- **Problem**
Keep every line in which "coded" occurs and drop the rest of the data.

- **The input**
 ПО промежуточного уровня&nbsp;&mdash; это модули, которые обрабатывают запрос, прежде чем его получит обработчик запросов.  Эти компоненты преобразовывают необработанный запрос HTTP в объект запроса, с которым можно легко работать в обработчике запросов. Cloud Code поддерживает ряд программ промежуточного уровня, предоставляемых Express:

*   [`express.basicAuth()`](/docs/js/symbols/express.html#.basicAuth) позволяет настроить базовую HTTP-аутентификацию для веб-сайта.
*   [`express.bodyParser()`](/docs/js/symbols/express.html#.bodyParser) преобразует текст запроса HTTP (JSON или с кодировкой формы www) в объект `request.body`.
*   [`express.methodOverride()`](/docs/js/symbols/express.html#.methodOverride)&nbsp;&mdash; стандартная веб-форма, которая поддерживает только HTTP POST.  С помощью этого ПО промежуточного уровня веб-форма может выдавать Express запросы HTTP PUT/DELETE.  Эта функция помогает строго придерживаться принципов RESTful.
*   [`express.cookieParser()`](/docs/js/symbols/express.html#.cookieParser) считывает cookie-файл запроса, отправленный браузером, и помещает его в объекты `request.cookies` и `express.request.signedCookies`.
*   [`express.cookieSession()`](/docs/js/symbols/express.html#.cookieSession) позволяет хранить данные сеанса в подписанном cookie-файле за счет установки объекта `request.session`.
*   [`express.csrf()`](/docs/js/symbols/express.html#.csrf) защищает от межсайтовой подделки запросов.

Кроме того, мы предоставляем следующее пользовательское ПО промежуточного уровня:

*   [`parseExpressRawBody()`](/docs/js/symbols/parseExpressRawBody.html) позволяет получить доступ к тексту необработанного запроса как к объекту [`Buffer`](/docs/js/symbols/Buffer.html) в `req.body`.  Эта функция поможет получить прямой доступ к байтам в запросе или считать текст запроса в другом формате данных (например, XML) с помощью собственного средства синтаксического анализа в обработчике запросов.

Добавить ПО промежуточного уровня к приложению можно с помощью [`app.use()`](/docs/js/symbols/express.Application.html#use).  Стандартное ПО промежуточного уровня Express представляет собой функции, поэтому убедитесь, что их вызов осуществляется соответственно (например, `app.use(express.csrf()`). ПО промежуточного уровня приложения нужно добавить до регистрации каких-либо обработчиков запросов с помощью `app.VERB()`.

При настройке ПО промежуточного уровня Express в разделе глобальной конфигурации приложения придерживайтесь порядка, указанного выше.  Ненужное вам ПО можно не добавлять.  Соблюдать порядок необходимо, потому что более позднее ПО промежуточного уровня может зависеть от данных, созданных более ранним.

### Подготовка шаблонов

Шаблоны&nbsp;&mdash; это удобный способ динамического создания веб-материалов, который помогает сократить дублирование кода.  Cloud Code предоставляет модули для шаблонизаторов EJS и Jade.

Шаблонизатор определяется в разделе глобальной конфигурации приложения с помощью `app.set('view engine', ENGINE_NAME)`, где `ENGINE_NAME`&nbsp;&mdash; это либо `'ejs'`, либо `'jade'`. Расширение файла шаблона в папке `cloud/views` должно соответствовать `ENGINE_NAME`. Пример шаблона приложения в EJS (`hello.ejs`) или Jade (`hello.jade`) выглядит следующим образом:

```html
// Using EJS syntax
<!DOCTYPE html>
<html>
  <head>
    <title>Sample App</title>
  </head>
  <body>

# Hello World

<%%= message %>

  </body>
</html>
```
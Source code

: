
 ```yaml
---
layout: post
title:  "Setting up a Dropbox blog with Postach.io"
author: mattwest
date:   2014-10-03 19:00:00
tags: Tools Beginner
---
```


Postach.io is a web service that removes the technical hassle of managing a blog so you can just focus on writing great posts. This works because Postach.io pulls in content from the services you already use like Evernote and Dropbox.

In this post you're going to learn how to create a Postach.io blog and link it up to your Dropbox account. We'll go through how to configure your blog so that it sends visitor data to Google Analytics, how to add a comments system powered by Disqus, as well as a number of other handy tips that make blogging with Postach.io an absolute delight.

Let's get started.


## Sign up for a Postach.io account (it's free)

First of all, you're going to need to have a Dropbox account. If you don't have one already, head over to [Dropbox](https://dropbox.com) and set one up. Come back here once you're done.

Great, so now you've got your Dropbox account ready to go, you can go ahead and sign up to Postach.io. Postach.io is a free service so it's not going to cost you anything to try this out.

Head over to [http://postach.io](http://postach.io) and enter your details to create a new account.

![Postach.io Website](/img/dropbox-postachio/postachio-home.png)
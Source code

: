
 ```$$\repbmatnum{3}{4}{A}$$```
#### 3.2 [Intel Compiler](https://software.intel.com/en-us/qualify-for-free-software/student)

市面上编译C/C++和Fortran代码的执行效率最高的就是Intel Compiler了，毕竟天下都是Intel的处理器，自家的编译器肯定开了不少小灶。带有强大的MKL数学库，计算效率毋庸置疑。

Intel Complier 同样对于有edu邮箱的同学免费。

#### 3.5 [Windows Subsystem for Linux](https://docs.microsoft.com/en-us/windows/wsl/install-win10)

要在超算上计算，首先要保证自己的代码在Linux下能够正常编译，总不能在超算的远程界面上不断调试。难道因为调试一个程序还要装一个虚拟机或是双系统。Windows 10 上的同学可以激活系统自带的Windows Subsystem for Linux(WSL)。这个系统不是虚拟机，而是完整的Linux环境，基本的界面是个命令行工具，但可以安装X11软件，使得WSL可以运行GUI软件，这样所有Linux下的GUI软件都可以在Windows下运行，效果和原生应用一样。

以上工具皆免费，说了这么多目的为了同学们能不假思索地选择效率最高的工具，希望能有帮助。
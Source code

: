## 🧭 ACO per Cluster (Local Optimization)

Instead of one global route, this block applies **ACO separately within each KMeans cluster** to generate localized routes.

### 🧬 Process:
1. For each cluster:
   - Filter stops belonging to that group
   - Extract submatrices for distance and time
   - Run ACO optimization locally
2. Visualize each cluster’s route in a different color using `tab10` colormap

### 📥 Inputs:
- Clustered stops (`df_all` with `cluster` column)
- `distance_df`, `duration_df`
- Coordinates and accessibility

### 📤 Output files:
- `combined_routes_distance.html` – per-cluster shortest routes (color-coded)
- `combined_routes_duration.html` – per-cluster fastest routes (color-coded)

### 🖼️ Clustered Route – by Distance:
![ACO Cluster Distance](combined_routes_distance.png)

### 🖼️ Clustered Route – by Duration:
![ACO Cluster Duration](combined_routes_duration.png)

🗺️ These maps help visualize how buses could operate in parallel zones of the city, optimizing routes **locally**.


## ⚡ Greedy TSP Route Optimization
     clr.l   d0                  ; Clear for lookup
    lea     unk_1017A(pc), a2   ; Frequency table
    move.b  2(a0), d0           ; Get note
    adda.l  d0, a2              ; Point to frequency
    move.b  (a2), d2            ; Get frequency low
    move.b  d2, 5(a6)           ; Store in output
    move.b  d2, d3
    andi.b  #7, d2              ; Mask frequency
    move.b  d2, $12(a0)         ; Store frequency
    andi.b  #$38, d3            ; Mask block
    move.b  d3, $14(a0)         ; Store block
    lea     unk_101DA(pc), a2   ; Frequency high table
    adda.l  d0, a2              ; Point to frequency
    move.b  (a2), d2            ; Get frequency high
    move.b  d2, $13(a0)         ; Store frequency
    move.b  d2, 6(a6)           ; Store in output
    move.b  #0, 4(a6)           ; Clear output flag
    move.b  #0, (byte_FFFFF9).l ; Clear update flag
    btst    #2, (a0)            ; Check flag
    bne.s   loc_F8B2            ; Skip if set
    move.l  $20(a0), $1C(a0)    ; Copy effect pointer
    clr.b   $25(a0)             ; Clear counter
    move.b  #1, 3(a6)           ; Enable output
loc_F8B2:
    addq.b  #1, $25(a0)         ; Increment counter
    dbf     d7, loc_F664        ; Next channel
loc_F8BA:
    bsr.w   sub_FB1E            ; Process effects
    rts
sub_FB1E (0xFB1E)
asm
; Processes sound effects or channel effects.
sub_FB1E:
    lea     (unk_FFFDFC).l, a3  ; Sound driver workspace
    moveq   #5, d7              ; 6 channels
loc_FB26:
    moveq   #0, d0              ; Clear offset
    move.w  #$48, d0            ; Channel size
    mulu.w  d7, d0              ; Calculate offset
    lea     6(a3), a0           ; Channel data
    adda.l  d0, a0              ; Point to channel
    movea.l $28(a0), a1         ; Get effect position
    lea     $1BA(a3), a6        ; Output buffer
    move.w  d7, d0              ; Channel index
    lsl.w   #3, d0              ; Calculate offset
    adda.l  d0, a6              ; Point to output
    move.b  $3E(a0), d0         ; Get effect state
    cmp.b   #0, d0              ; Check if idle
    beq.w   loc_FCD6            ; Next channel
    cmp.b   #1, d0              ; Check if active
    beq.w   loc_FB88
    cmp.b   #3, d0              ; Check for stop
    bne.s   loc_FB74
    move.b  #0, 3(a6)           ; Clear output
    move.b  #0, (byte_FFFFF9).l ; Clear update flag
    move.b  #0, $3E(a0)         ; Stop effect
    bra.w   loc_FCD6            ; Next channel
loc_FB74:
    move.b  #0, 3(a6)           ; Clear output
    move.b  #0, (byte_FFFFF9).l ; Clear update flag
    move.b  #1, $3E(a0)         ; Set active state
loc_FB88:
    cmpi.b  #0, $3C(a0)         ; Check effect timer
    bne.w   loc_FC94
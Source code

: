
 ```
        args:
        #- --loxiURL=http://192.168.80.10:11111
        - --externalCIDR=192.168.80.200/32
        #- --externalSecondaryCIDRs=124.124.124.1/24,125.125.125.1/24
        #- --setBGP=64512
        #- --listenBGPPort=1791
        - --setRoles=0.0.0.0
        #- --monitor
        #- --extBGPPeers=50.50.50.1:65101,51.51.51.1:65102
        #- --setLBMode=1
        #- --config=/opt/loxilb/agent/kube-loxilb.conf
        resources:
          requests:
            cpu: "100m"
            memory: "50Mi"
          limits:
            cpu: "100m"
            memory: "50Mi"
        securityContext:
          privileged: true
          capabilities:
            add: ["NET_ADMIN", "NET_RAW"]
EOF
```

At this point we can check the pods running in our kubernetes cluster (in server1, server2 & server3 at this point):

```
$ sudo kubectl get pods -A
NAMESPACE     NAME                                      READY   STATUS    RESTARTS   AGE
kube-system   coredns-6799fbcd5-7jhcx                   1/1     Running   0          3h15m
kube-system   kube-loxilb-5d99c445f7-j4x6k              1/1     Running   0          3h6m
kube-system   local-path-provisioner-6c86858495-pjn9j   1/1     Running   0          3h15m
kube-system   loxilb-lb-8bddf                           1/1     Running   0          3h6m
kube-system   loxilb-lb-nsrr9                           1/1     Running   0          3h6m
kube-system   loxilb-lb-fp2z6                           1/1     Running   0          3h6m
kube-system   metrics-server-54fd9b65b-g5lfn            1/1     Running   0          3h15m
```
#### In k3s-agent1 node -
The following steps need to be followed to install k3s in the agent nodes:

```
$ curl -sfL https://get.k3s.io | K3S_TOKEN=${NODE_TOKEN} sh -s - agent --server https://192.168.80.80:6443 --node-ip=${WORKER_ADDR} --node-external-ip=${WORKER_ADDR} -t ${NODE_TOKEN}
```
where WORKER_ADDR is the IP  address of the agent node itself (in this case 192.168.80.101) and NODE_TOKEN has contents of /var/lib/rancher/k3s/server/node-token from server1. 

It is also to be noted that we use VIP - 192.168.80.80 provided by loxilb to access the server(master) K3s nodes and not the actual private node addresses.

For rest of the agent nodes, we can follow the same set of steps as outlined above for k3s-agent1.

- **Solution for this task**
- `combined_routes_distance.html` – per-cluster shortest routes (color-coded)
- `combined_routes_duration.html` – per-cluster fastest routes (color-coded)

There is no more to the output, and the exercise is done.